» **WHAT IS BEING ASKED**
Which lines below mention "opção"? Pick each one out.

» **Saved data entries**
....

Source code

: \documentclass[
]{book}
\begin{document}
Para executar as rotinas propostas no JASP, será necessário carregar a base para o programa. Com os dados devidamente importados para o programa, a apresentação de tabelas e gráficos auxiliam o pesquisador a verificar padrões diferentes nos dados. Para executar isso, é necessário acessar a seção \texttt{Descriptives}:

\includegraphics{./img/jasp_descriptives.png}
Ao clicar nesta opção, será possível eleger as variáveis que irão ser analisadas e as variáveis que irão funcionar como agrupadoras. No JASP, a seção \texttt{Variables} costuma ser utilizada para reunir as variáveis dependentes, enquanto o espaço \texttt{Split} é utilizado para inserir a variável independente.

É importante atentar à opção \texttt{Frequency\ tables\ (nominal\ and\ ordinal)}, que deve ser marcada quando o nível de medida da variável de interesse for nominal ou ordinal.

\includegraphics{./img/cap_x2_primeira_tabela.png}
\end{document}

....

» **ANSWER BOX**
Ao clicar nesta opção, será possível eleger as variáveis que irão ser analisadas e as variáveis que irão funcionar como agrupadoras. No JASP, a seção \texttt{Variables} costuma ser utilizada para reunir as variáveis dependentes, enquanto o espaço \texttt{Split} é utilizado para inserir a variável independente.
É importante atentar à opção \texttt{Frequency\ tables\ (nominal\ and\ ordinal)}, que deve ser marcada quando o nível de medida da variável de interesse for nominal ou ordinal.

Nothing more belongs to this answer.